Quavo Huncho is the debut studio album by American rapper and Migos member Quavo. It was released on October 12, 2018, by Capitol Records, Motown, and Quality Control Music. The album features guest appearances from other fellow Migos members Takeoff and Offset, plus appearances from 21 Savage, Drake, Saweetie, Madonna, Cardi B, Lil Baby, Travis Scott, Normani, Davido, and Kid Cudi. The album was preceded by four singles: "Workin Me", "Lamb Talk", "Bubble Gum" and "Pass Out" featuring 21 Savage.

Critical reception

Quavo Huncho received generally mixed reviews from music critics. In one review, Neil Yeung of AllMusic believed Quavo Huncho "struggles to maintain momentum. Like many contemporaries, the album is overly bloated – designed for high streaming counts – and could use some trimming. With a mostly forgettable first half and a strong second half, sharper attention to editing could have made this a stronger album. Otherwise, Quavo Huncho is enjoyable but unmemorable. It's not quite a Migos album, but it comes close enough to tide fans over until album number four." Paul Thompson of Pitchfork concluded that Quavo Huncho is "flat and nearly anonymous", consisting of "passable, professional songs that are barely moving and pale when compared to nearly any full-length Migos record." Thompson added that the album is "so ordinary, so uniquely uninspiring that it makes it difficult to imagine a solo work from Quavo that would truly grip our attention." Kassandra Guagliardi of Exclaim! concluded that "By the end of the project, Quavo Huncho begins to feel more like a mixtape, with Quavo popping out to add a few unenergetic verses and repetitive adlibs rather than a strong solo debut.

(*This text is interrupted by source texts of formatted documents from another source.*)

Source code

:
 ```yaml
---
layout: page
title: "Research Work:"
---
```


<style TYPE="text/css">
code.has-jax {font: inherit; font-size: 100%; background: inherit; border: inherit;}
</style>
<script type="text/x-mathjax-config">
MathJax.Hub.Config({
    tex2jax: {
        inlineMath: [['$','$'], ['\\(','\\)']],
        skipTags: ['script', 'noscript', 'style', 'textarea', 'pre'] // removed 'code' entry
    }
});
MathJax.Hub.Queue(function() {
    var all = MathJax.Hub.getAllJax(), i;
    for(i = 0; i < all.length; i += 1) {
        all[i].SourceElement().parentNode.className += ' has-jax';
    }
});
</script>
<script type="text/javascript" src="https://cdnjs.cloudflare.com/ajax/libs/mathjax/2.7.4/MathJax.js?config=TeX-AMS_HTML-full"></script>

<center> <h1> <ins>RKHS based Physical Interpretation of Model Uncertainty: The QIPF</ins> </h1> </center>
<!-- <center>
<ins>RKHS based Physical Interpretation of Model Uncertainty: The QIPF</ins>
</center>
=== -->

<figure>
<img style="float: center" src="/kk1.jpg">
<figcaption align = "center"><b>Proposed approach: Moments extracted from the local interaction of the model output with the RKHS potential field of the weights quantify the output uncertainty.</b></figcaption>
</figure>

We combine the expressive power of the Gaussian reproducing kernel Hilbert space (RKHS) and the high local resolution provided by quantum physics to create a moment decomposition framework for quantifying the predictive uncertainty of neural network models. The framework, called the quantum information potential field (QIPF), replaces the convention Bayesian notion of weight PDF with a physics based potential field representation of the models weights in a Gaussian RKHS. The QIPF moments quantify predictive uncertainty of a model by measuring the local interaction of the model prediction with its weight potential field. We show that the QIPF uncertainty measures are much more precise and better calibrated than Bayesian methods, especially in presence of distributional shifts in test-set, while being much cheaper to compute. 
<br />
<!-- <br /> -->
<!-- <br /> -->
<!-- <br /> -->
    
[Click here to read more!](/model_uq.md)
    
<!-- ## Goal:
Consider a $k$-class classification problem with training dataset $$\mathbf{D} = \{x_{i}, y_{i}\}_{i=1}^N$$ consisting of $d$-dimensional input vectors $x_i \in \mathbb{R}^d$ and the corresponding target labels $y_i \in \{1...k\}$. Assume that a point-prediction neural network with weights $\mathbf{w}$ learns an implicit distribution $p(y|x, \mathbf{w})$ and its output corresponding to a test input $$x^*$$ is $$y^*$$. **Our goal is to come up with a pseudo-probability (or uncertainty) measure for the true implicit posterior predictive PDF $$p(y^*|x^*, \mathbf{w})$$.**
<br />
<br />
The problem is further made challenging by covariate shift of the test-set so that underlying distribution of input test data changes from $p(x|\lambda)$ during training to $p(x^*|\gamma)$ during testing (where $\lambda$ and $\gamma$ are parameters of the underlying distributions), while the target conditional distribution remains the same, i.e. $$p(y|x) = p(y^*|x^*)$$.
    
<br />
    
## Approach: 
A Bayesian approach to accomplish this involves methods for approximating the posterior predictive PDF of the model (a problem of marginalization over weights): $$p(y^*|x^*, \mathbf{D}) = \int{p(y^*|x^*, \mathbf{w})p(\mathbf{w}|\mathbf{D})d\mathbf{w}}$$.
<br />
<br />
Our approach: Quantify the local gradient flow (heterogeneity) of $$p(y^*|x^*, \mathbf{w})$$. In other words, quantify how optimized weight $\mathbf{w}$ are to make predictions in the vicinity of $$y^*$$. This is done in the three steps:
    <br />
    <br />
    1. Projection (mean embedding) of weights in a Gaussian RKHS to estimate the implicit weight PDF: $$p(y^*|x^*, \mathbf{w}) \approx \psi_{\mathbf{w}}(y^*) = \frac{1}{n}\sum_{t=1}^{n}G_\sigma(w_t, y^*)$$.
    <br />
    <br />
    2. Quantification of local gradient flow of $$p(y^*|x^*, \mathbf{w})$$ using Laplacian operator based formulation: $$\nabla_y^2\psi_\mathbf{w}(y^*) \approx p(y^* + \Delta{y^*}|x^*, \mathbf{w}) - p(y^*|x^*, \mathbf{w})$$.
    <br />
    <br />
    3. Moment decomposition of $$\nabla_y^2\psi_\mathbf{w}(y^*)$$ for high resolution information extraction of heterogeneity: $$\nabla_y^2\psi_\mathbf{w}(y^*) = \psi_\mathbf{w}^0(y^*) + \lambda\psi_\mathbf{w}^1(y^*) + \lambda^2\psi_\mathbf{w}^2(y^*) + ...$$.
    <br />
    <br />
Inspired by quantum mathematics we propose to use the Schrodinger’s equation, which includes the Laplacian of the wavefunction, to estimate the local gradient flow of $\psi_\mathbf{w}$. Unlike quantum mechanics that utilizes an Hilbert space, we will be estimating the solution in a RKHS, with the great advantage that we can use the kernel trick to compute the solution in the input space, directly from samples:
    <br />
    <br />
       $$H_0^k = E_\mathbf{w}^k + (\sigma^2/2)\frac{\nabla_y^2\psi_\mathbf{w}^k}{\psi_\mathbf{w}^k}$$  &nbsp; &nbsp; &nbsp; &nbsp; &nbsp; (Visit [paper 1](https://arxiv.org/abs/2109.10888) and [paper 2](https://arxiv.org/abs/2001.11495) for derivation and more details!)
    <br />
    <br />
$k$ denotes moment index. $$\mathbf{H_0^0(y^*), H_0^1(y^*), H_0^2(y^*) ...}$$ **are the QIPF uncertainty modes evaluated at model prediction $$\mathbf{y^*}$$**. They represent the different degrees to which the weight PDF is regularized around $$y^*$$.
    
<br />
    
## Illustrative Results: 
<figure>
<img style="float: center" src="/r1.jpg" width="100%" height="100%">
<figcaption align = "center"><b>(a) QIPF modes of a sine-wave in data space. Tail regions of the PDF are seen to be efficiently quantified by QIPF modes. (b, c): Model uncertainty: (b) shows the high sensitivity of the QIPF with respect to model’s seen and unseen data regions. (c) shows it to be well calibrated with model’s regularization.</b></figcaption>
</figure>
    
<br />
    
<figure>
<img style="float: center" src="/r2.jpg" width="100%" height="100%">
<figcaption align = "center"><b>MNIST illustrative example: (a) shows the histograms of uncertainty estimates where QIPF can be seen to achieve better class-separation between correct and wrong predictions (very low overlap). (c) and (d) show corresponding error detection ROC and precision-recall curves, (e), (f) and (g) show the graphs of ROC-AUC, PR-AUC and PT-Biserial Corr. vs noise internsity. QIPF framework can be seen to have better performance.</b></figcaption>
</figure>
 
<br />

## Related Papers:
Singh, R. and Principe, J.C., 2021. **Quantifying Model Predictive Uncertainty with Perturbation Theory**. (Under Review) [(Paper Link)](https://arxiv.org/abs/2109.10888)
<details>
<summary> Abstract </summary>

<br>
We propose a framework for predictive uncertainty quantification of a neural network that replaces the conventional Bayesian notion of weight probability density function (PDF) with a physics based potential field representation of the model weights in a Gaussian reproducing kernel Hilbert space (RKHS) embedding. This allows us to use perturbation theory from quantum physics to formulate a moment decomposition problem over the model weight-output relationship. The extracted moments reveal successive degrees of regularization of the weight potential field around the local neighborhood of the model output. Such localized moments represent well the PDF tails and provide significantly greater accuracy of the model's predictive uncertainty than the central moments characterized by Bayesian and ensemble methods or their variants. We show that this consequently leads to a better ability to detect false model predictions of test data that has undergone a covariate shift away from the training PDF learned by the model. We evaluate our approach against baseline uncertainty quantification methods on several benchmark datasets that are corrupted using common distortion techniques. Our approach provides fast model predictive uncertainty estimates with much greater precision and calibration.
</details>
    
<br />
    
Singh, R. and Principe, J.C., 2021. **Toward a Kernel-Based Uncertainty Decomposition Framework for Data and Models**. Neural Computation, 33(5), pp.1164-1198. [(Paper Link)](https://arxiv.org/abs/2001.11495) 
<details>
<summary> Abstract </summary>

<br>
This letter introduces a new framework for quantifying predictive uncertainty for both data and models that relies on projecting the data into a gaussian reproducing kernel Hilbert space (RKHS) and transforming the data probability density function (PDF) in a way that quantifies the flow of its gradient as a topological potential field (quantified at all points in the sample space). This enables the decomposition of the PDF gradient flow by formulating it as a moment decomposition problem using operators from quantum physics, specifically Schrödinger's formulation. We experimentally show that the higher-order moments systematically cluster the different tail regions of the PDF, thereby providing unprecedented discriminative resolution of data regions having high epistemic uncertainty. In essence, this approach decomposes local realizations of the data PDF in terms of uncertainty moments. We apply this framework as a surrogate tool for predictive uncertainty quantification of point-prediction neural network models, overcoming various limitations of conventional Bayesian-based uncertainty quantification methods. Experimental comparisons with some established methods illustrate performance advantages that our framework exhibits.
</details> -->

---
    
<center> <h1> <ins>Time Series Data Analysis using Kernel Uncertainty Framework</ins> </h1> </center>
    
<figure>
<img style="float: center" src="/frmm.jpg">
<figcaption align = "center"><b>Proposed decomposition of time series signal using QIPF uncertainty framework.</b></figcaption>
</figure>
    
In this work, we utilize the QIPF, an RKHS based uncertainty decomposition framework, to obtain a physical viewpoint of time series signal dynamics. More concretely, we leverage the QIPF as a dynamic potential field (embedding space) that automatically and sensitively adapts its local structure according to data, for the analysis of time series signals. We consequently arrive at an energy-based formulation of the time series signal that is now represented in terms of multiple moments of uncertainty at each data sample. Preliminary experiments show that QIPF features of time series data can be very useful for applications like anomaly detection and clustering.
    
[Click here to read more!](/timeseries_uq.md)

Quavo Hunchos individual features provide more of a draw than every solo track combined, proving that Quavo still needs some time to grow and develop as a solo artist." Thomas Hobbs of Highsnobiety complimented the album's production and guest appearances but criticised Quavo's performance and lyricism: "The reality could be that we're starting to suffer from Migos fatigue; the group's reliance on trap beats and repetitive, catchy hooks is starting to feel more and more one note. Quavo Huncho serves as a warning that the group must start to show more development in their sound or risk alienating rap fans, who might be getting bored with their sole formula."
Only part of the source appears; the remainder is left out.